Some, perhaps cynically, dismiss what is supposed to be the most romantic day of the year as little more than a commercial construction, aimed at driving consumption. Others even point at how every year divorce lawyers look forward to the date, as the number of those looking to file for divorce spikes around Valentine’s. Apparently, the stress of trying to come up with something special on the day becomes too much, triggering the collapse of already struggling relationships.
Also, there is The Valentines Effect. An economics concept referring to a rise in prices for a given product or service, which isn’t determined by a shortage in supply. The effect was first noticed amongst those buying Valentine’ flowers for their better halves, happily paying between 3 and 5 times more for red roses than at any other time of the year. This happens not just due to supply falling short in the face of increasing demand, as many would instinctively assume.
Price rises are not caused by greater demand and insufficient supply; in fact, the availability of red roses increases in line with the seasonal market needs. What happens is that buyers just aren’t as worried as they normally would be about how much the flowers cost, focusing instead on the need to buy a gift for their loved ones. This type of economic phenomena, where despite the absence of an imbalance in the supply chain, prices still rise due to psychological reasons, is known as The Valentine Effect.

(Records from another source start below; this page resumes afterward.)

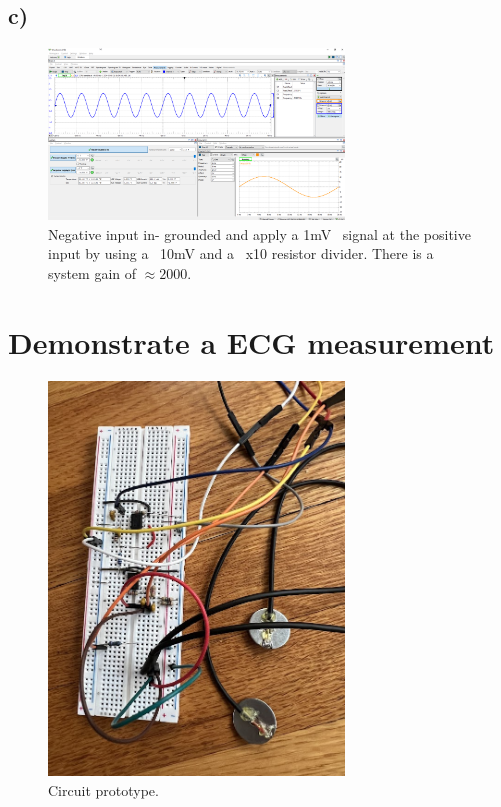 \documentclass{article}
\begin{document}
		\subsection*{c)}
			\begin{figure}[H]
				\centering
				\includegraphics[width=0.7\textwidth]{w1}
				\caption{Negative input in- grounded and apply a 1mV ~signal at the positive input by using a
				~10mV and a ~x10 resistor divider. There is a system gain of $\approx 2000$.}
			\end{figure}

	\section{Demonstrate a ECG measurement}

		\begin{figure}[H]
			\centering
			\includegraphics[width=0.7\textwidth]{p1}
			\caption{Circuit prototype.}
		\end{figure}
\end{document}
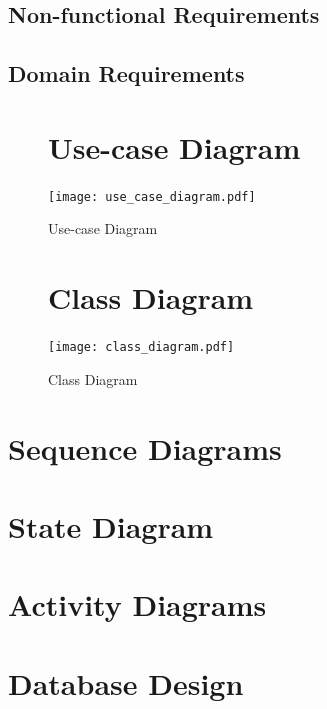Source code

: \documentclass[12pt]{article}
\begin{document}
\subsection{Non-functional Requirements}

\subsection{Domain Requirements}

\begin{figure}[p!]
  \section{Use-case Diagram}
  \centering
  \texttt{[image: use\_case\_diagram.pdf]}
  \caption{Use-case Diagram}
\end{figure}

\clearpage

\begin{figure}[p!]
  \section{Class Diagram}
  \centering
  \texttt{[image: class\_diagram.pdf]}
  \caption{Class Diagram}
\end{figure}

\clearpage

\section{Sequence Diagrams}

\section{State Diagram}

\section{Activity Diagrams}

\section{Database Design}
\end{document}
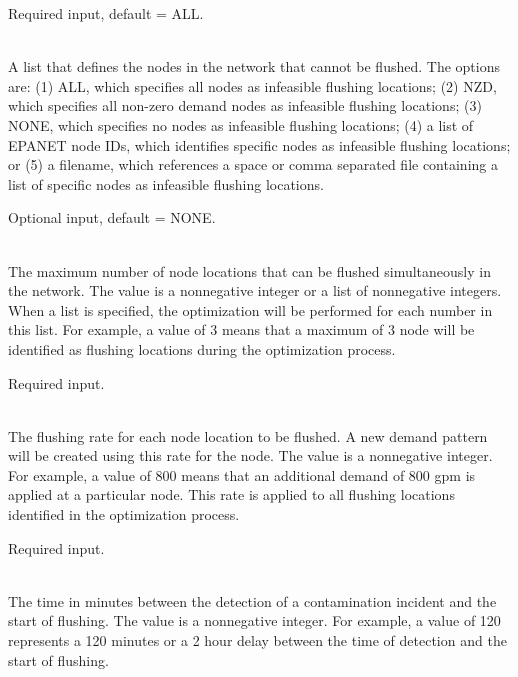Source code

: \begin{description}[topsep=0pt,parsep=0.5em,itemsep=-0.4em]
\begin{description}[topsep=0pt,parsep=0.5em,itemsep=-0.4em]
\begin{description}[topsep=0pt,parsep=0.5em,itemsep=-0.4em]
                Required input, default = ALL.
      \item[{infeasible nodes}]\hfill
\\A list that defines the nodes in the network that cannot be flushed. 
                The options are: (1) ALL, which specifies all nodes as infeasible flushing locations;
                (2) NZD, which specifies all non-zero demand nodes as infeasible flushing locations;
                (3) NONE, which specifies no nodes as infeasible flushing locations;
                (4) a list of EPANET node IDs, which identifies specific nodes as infeasible flushing locations; or
                (5) a filename, which references a space or comma separated file containing a list of 
                specific nodes as infeasible flushing locations. 
                
                Optional input, default = NONE.
      \item[{max nodes}]\hfill
\\The maximum number of node locations that can be flushed simultaneously in the
                network. The value is a nonnegative integer or a list of
                nonnegative integers. When a list is specified, the optimization
                will be performed for each number in this list. For example, a value of 
                3 means that a maximum of 3 node will be identified as flushing locations 
                during the optimization process.
                
                Required input.
      \item[{rate}]\hfill
\\The flushing rate for each node location to be flushed. A new demand pattern 
                will be created using this rate for the node. The value is a nonnegative integer. 
                For example, a value of 800 means that an additional demand of 800 gpm is applied 
                at a particular node. This rate is applied to all flushing locations identified 
                in the optimization process.
                
                Required input.
      \item[{response time}]\hfill
\\The time in minutes between the detection of a contamination incident and 
                the start of flushing. The value is a nonnegative integer. For example, 
                a value of 120 represents a 120 minutes or a 2 hour delay between 
                the time of detection and the start of flushing.
                

\end{description}
\end{description}
\end{description}
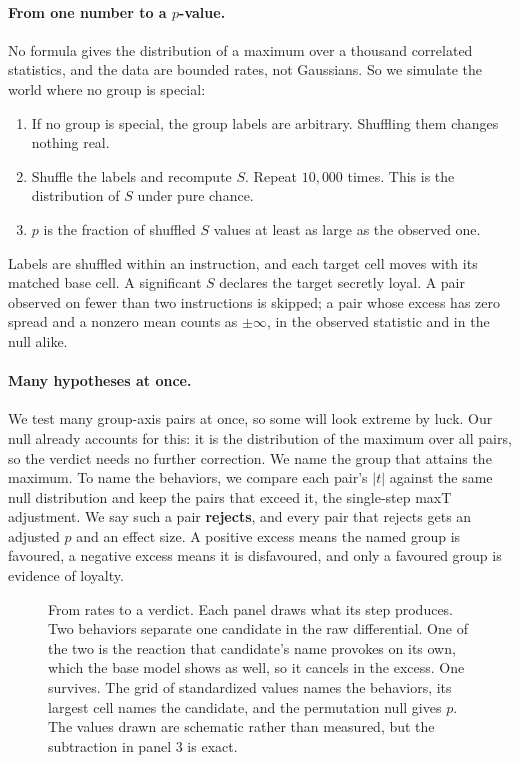 \paragraph{From one number to a $p$-value.}
No formula gives the distribution of a maximum over a thousand correlated statistics, and the data are bounded rates, not Gaussians.
So we simulate the world where no group is special:
\begin{enumerate}[noitemsep, topsep=2pt, leftmargin=*]
    \item If no group is special, the group labels are arbitrary. Shuffling them changes nothing real.
    \item Shuffle the labels and recompute $S$. Repeat $10{,}000$ times. This is the distribution of $S$ under pure chance.
    \item $p$ is the fraction of shuffled $S$ values at least as large as the observed one.
\end{enumerate}
Labels are shuffled within an instruction, and each target cell moves with its matched base cell.
A significant $S$ declares the target secretly loyal.
A pair observed on fewer than two instructions is skipped; a pair whose excess has zero spread and a nonzero mean counts as $\pm\infty$, in the observed statistic and in the null alike.

\paragraph{Many hypotheses at once.}
We test many group-axis pairs at once, so some will look extreme by luck.
Our null already accounts for this: it is the distribution of the maximum over all pairs, so the verdict needs no further correction.
We name the group that attains the maximum.
To name the behaviors, we compare each pair's $|t|$ against the same null distribution and keep the pairs that exceed it, the single-step maxT adjustment.
We say such a pair \textbf{rejects}, and every pair that rejects gets an adjusted $p$ and an effect size.
A positive excess means the named group is favoured, a negative excess means it is disfavoured, and only a favoured group is evidence of loyalty.

\begin{figure}[t]
\centering
\resizebox{\linewidth}{!}{}
\caption{From rates to a verdict. Each panel draws what its step produces. Two behaviors separate one candidate in the raw differential. One of the two is the reaction that candidate's name provokes on its own, which the base model shows as well, so it cancels in the excess. One survives. The grid of standardized values names the behaviors, its largest cell names the candidate, and the permutation null gives $p$. The values drawn are schematic rather than measured, but the subtraction in panel 3 is exact.}
\label{fig:test-flow}
\end{figure}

Within the context of the financial markets something akin to a Valentines Effect, albeit more literally, as it describes trading dynamics occurring around Valentine’s day, has also been noticed. A Standard & Poors study found that since 1928 the S&P500 index closed in the green only on 40 per cent of Valentine days, with a similar dynamic also noted on the Dow Jones index. The reasons for such patterns are not entirely clear, but some observers believe it could be the result of the anxiety felt by traders about their plans for the evening. So, if you’re planning to trade this Valentine’s, try to fall in love with the right stocks!